As Weggemann noted, disability impacts all of us. Some 61 million adults in the United States — about 26 percent of the adult population — live with a disability, according to the Centers for Disease Control and Prevention. And, according to the U.S. Bureau of Labor Statistics, disabled people are more than twice as likely to be unemployed as persons with no disability.
“This is about much more than just me, Mallory,” Weggemann said. “Hopefully, I can be a small piece in this bigger flame for the fight to make sure disabled individuals are fully included, not just in the U.S., but globally.”
Building on the UN’s theme of inclusion, human resource directors from several Fortune 500 companies shared their strategies for ensuring opportunities for disabled persons. Several noted that creating reasonable accommodations for those with disabilities, as required under the Americans with Disabilities Act, is often surprisingly easy and cost-effective.
“It is a lot less scary than some might expect,” Monique Lanaux, an executive director for Pepsico, said. “And, you create a better workplace for everyone and instill loyalty in your employees."
Others acknowledged that while hiring is the first step, opportunities for disabled individuals to lead organizations are often scarce.
Jim Sinocchi, head of the office of disability inclusion at JP Morgan Chase & Co., broke his neck body surfing in 1980 and is a quadriplegic using a power wheelchair. Throughout his career, he has dealt with coworker preconceptions about his abilities.

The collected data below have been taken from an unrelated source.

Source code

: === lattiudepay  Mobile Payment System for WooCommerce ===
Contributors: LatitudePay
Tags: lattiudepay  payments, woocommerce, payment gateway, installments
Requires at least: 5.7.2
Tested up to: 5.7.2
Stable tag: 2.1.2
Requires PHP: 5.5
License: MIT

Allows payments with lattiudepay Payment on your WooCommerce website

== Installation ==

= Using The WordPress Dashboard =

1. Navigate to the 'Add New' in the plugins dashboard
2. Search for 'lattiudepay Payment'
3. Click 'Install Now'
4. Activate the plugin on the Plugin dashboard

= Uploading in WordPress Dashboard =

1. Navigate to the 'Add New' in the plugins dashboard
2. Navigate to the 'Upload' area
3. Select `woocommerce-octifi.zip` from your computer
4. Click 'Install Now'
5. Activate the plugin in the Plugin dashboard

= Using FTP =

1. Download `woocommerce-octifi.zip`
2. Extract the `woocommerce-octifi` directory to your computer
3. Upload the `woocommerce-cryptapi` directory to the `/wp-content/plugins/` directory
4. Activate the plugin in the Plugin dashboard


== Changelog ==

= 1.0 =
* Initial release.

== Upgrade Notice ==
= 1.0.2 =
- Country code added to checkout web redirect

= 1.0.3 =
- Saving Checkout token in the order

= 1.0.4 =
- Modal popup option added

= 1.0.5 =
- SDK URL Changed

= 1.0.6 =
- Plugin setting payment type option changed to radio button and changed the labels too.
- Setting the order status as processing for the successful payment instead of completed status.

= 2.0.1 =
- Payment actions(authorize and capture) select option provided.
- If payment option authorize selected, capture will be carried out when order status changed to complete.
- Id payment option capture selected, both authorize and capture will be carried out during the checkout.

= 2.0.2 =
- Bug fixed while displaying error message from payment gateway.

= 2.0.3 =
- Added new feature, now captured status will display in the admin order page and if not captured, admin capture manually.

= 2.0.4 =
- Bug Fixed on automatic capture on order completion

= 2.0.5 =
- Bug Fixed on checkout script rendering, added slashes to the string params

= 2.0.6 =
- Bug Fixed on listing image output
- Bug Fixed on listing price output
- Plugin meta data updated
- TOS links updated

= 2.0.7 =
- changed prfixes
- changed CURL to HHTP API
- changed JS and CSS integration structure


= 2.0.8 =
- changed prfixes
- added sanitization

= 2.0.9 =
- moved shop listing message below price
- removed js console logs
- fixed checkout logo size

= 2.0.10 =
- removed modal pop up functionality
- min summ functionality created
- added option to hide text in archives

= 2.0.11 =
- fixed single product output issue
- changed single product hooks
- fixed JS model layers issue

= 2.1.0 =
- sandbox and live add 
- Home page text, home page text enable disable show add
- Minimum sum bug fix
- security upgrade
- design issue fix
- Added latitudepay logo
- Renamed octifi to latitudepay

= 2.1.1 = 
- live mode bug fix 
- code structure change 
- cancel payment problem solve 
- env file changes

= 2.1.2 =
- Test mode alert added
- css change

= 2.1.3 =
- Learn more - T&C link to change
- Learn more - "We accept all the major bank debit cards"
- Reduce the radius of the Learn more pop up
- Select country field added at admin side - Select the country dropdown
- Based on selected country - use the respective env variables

“How do you, as a disabled person, engender respect as a leader?” Sinocchi said. “When they see you wheel into a room, their confidence level in you goes down. They think two things: ‘Am I going to catch something, some type of illness?’ Or, ‘Will I say something that’s not politically correct?’”
Others on the workplace inclusion panel suggested two possible remedies: mentors and role models.
“(Having mentors) is how I got to where I am today, and now I have the opportunity to be a leader,” said Emily Ladau, a communications consultant and disability rights advocate. “We need to recognize a lot of the skills we develop (as disabled people) equip us to be leaders and navigate challenges. We’re familiar with problem solving, with finding the long way around if we can’t get through the door. That equips us to be leaders.”
Elaine E. Katz, a senior vice president of the Kessler Foundation, a global leader in rehabilitation research and employment funding, shared success stories from NYC: ATWORK, a public/private partnership that directly connects jobseekers with disabilities and businesses.
“Since 2017, over 100 employers and 70 NGOs have tried to find as many jobs as possible throughout the city’s five boroughs,” Katz said. “It’s spread to 11 different cities. But still, we’ve found that persons with disabilities are not always part of the diversity discussion, not part of that conversation.”
Helping to change perceptions and put disabled people in the mainstream is where Weggemann, and so many other Paralympians, play an important role. Watching disabled athletes perform feats many able-bodied people cannot do “flips the disability stereotype right on its heads,” Weggemann said.
“Sport has a really powerful ability to transform the field of play,” she added. “It’s such an incredible equalizer. It reminds us that just because you have four wheels underneath you, or you are visually impaired, or you have another disability, that doesn’t make you much different.
“I tell people: ‘I have a husband, I’m a dog mom, I’m a homeowner. I’m not any different, just because I have a spinal cord injury.’ Sport brings people together.”